Group 1 contained Arctic Cod guts from a relatively equal mix of shelf-based stations (i.e., 20–45 and 75 m; n = 26), which coincided with the Polar Mixed Layer and Pacific water mass, and slope-based stations (i.e., ≥200 m; n = 23) which coincided with the Pacific–Atlantic thermohalocline, upper Atlantic and Arctic water masses (Table 4). Group 2 coincided primarily with cod from 20 to 75 m depth stations (63 of 91), while groups 3–5 all coincided generally with cod from stations equal to, or deeper, than 200 m (34 of 35, 30 of 40, and 15 of 16 stations, respectively). Fish standard length differed generally among SIMPROF groups (p < 0.01; Fig. 6), with fish from groups 3 to 5 being significantly larger (p < 0.05) than those in group 1, and fish in groups 3 and 4 being significantly larger (p < 0.05) than fish in group 2.
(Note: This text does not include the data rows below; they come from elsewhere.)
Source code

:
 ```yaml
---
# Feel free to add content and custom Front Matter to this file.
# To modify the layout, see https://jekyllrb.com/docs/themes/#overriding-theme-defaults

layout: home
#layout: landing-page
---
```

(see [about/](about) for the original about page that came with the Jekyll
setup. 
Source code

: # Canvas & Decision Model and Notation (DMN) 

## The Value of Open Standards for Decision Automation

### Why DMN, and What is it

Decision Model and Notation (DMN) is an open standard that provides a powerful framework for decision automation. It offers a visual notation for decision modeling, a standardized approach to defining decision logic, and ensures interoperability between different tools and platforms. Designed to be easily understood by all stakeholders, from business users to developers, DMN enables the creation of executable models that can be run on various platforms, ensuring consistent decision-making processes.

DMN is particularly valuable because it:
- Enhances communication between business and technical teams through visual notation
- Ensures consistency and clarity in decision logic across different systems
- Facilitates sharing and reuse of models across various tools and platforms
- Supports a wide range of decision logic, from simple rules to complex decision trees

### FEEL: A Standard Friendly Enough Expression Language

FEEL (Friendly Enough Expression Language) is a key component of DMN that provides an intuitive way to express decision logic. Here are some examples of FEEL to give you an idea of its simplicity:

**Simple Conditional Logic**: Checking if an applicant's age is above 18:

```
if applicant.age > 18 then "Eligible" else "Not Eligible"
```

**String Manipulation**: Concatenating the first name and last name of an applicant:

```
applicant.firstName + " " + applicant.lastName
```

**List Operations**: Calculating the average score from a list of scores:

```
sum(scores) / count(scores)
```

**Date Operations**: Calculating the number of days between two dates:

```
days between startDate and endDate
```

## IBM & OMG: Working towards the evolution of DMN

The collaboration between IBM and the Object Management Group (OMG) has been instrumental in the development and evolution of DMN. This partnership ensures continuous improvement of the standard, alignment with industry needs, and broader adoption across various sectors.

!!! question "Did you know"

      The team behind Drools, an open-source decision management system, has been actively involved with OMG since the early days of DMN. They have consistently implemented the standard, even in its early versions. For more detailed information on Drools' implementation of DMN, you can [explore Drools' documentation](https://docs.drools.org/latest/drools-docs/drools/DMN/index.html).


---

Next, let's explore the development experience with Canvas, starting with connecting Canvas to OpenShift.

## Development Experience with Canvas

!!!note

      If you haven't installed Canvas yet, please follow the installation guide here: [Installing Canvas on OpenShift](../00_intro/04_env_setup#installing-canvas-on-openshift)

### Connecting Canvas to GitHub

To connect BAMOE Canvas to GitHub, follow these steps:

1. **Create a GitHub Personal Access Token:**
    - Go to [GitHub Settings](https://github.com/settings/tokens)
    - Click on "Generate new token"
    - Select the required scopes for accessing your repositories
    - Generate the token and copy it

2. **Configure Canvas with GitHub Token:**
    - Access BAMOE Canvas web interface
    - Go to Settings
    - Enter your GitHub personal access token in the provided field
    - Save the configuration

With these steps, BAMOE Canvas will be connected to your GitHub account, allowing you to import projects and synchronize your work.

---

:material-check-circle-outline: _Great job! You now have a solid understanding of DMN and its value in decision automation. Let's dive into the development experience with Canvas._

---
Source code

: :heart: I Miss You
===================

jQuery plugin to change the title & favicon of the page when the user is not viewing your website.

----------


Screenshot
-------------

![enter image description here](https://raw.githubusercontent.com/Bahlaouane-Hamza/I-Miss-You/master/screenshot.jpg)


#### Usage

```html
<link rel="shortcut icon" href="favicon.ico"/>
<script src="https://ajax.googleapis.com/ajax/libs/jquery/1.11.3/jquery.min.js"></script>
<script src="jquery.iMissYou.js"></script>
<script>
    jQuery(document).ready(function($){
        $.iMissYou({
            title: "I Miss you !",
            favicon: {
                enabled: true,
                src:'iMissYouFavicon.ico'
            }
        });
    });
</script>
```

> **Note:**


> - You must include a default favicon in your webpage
Mean Arctic Cod (Boreogadus saida) standard length and standard deviation pooled for SIMPROF groups. The embedded table contains p values for pairwise tests of the mean standard length values for the different SIMPROF groups (header box, i vs j). Pairwise comparisons with significant p values (α = 0.05) are listed in the top box and indicated with letter symbols above error bars
In general, these results indicate that larger Arctic Cod occupied deeper slope habitats and fed predominantly upon larger Themisto prey. In particular, larger Arctic Cod associated with upper-slope habitats within the relatively warm lower Pacific–Atlantic thermohalocline and the upper Atlantic water mass. Smaller Arctic Cod primarily occupied shallower shelf-based habitats, within the colder Pacific water mass and overlying Polar mixed layer, and fed predominantly upon smaller Calanus prey. Fish size generally coincided with the size of prey consumed. Fish standard length, primary habitat occupancy, and characteristic prey items are summarized by diet group (i.e., SIMPROF group) in Table 4.
Discussion
This study documented the summer distribution of Arctic Cod in bottom habitats across the continental shelf and slope of the southern Canadian Beaufort Sea. The results indicate that peak Arctic Cod biomass occurs at 350 and 500 m depths in thermohalocline waters of the Pacific and Atlantic water masses and the upper Atlantic water mass. The size of Arctic Cod generally increased with depth, with a pronounced increase in standard length at 200 m which coincides with the outer continental shelf and the upper-extent of the Pacific–Atlantic thermohalocline. Using net-validated hydroacoustics to assess biomass of Arctic Cod in pelagic habitats of the Canadian Beaufort Sea, Geoffroy et al. (in press) observed that the average length and weight of Arctic Cod progressively increased with depth and that adults (age 1+ and older) predominantly associated with mesopelagic depths of 200–400 m throughout the year. Benoit et al. (2010) studied the winter/spring vertical distribution of Arctic Cod, copepods, and ringed seals in Franklin Bay and proposed that large Arctic Cod maintained depths in excess of 180 m in order to minimize predation by deep-diving mature seals. Smaller Arctic Cod also occupied depths below 180 m, but were observed to perform diel vertical migrations synchronized with the light/dark cycle, presumably to avoid foraging interference by larger Arctic Cod and to access food at shallower depths. The authors of these studies suggest that adult Arctic Cod occupy the mesopelagic layer in order to avoid predation by diving seabirds and marine mammals. We speculate that the risk associated with cannibalism in the near-bottom could be a reason why Arctic Cod do not descend to the bottom in early life-stages, but rather grow to a threshold size in the pelagial prior to the descent.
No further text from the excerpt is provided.